Delivered on time, on budget and with a record level of donated materials and labour, the six-bedroom Toongabbie home was officially opened last week, with Foundation CEO Kate Mills, Mirvac CEO and Managing Director Susan Lloyd-Hurwitz and Marist180 CEO Peter Monaghan cutting the ribbon.
Joining in the celebration were more than 60 contractors and suppliers whose generous donations totalled almost $500,000 of the $600,000 construction cost.
Mirvac built the home pro bono as principal contractor and project manager, leveraging its relationships with suppliers and contractors to achieve donated labour and materials well beyond the 70 per cent target.
Property Industry Foundation CEO Kate Mills said the unprecedented level of donation to build, furnish and landscape the house was a credit to the industry.
“Our mission is to provide homes for homeless young people and with the incredible generosity of so many people in the industry we are proud to hand over the keys not just to a house but the possibility of a new life,” said Ms Mills.
“In 2017 we set a goal of building 125 bedrooms by 2021 and with the completion of this home for Marist180 we are close to the halfway point with 62 bedrooms built and delivered.”

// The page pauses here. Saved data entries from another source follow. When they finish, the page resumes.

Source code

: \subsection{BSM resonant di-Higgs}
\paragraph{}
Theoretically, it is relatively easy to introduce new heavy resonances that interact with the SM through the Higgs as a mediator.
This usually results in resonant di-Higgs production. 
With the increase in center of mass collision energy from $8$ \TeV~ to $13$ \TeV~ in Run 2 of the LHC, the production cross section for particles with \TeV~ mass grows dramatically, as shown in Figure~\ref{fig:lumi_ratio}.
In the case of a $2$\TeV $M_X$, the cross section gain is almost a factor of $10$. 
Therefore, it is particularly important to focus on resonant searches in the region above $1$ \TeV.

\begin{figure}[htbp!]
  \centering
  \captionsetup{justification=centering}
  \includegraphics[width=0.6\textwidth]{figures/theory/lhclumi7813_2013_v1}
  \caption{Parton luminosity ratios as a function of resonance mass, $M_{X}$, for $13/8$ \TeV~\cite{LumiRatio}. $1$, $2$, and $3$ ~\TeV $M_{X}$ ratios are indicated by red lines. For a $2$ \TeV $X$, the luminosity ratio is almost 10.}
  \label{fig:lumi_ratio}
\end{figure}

Mirvac CEO and Managing Director Susan Lloyd-Hurwitz said youth homelessness was a problem with no easy solution.
“We can’t solve the multitude of problems that lead to youth homelessness. Instead we have done what we can and what we are all extremely good at – building homes, working together towards a common goal,” said Ms Lloyd-Hurwitz. “
This really is a fantastic demonstration of our industry at its best and I hope it represents a turning point for the young people who will live here.

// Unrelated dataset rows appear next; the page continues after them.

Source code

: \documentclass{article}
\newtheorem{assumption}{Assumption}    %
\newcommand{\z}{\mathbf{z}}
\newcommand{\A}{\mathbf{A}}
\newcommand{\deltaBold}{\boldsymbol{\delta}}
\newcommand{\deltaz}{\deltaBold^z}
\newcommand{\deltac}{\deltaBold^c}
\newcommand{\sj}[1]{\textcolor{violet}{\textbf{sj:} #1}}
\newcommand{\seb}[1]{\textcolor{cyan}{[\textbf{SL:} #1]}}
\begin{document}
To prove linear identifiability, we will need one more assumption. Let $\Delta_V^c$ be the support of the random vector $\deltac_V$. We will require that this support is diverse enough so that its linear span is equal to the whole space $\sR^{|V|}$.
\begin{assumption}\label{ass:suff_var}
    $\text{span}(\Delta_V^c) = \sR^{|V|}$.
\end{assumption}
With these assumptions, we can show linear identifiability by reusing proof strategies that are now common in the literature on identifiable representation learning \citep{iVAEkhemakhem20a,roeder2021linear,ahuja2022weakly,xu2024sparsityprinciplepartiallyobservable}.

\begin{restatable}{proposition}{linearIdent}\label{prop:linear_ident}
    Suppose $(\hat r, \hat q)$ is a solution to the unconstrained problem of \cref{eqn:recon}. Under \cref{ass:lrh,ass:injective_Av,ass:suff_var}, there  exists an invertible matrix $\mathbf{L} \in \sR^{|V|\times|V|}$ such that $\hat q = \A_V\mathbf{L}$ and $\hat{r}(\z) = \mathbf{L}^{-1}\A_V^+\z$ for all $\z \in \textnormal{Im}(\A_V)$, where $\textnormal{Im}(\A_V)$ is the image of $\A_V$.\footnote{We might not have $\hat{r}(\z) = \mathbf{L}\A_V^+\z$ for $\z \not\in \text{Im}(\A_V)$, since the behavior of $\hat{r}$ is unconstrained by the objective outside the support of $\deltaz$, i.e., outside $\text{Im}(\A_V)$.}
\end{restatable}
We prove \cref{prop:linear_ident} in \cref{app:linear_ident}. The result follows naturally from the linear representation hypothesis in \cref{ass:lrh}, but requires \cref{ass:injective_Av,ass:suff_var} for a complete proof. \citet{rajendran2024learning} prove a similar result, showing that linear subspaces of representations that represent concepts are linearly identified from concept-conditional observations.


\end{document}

“Giving back and volunteering is an integral part of the glue that binds a society and it’s why, at Mirvac, we offer all of our employees unlimited paid volunteer leave.”
In Australia today more than 116,000 people are without a home, 28,000 of them young people aged from 12 to 24, 16,000 not even 12.

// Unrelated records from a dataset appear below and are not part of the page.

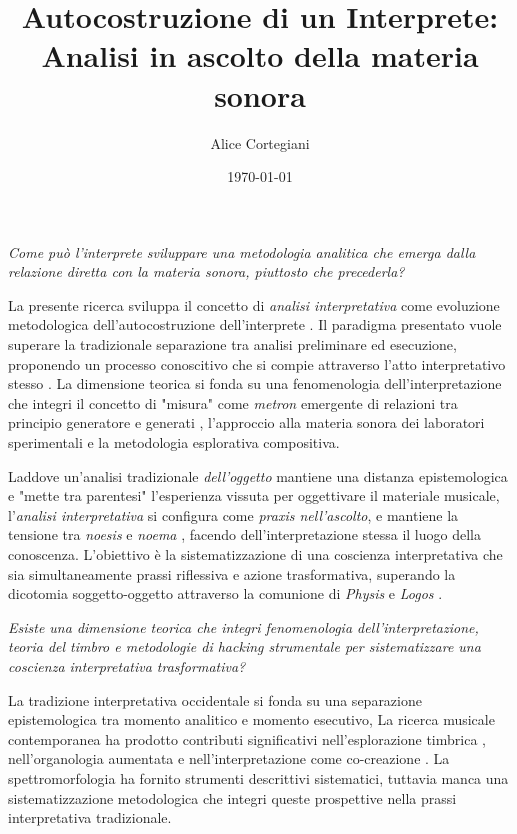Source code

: \documentclass[11pt]{article}
\title{\textbf{Autocostruzione di un Interprete:\\Analisi in ascolto della materia sonora}}
\author{Alice Cortegiani}
\date{\today}
\begin{document}
\maketitle

\emph{Come può l'interprete sviluppare una metodologia analitica che emerga dalla relazione diretta con la materia sonora, piuttosto che precederla?}

La presente ricerca sviluppa il concetto di \textit{analisi interpretativa} come evoluzione metodologica dell'autocostruzione dell'interprete \citep{cortegiani2024adi}. Il paradigma presentato vuole superare la tradizionale separazione tra analisi preliminare ed esecuzione, proponendo un processo conoscitivo che si compie attraverso l'atto interpretativo stesso \citep{hatten2021speculative}. La dimensione teorica si fonda su una fenomenologia dell'interpretazione \citep{rognoni1966fenomenologia, ihde2007listening, merleau-ponty1945phenomenologie} che integri il concetto di "misura" come \textit{metron} emergente di relazioni tra principio generatore e generati \citep{cacciari1996metafisica}, l'approccio alla materia sonora dei laboratori sperimentali e la metodologia esplorativa compositiva. 

Laddove un'analisi tradizionale \emph{dell'oggetto} mantiene una distanza epistemologica e "mette tra parentesi" l'esperienza vissuta per oggettivare il materiale musicale, l'\textit{analisi interpretativa} si configura come \emph{praxis nell'ascolto}, %
e mantiene la tensione tra \emph{noesis} e \emph{noema} \citep{husserl1913ideen}, facendo dell'interpretazione stessa il luogo della conoscenza. L'obiettivo è la sistematizzazione di una coscienza interpretativa che sia simultaneamente prassi riflessiva e azione trasformativa, superando la dicotomia soggetto-oggetto attraverso la comunione di \textit{Physis} e \textit{Logos} \citep{cacciari1991labirinto}.

\emph{Esiste una dimensione teorica che integri fenomenologia dell'interpretazione, teoria del timbro e metodologie di hacking strumentale per sistematizzare una coscienza interpretativa trasformativa?}

La tradizione interpretativa occidentale si fonda su una separazione epistemologica tra momento analitico e momento esecutivo, %
La ricerca musicale contemporanea ha prodotto contributi significativi nell'esplorazione timbrica \citep{mcadams2022perception}, nell'organologia aumentata \citep{magnusson2009hermeneutic, lupone2003feedback} e nell'interpretazione come co-creazione \citep{guaccero1970improvvisazione}. La spettromorfologia \citep{smalley1997spectromorphology} ha fornito strumenti descrittivi sistematici, tuttavia manca una sistematizzazione metodologica che integri queste prospettive nella prassi interpretativa tradizionale.
\end{document}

They may not be sleeping rough but many will be couch surfing, bunking down in places already overcrowded or living in supported accommodation and boarding houses.
The young people who will live in the Toongabbie house have suffered the most severe forms of trauma, neglect and abuse. They will receive Intensive Therapeutic Care from Marist180, preparing them for independent living and self-reliance by providing casework support, life skills programs and specialist and therapeutic care.
During their time in the Independent Living Program, the five youths will be encouraged to build on their strengths and learn how to make positive decisions around safety, accommodation, education, employment, peer relationships, wellbeing, health and personal development.
Marist180 CEO Peter Monaghan said it was important to remember that the young people in care were survivors who had experienced extreme trauma.
“They are children who have the same hopes and dreams as any other child,” he said. “They are boys and girls in great need of a safe and supportive home-like environment.
“Many of the children in our care are completely alone, they have no parents to fight for them. Marist180 is their home.
“Organisations such as the Property Industry Foundation and Mirvac play an integral part in enabling Marist180 to provide these children with a place to belong.
“We are extremely grateful for the support and generosity of all the partners involved in creating this home that will make such a difference in their lives.”